WHAT NEEDS TO BE DONE: Your answer should show every line of the material below that includes "如何使用GitHub创建一个属于自己的博客".

DATA EXCERPTS:
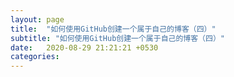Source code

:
 ```yaml
---
layout: page
title:  "如何使用GitHub创建一个属于自己的博客（四）"
subtitle: "如何使用GitHub创建一个属于自己的博客（四）"
date:   2020-08-29 21:21:21 +0530
categories: 
---
```


#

FINISHED EXERCISE:
title:  "如何使用GitHub创建一个属于自己的博客（四）"
subtitle: "如何使用GitHub创建一个属于自己的博客（四）"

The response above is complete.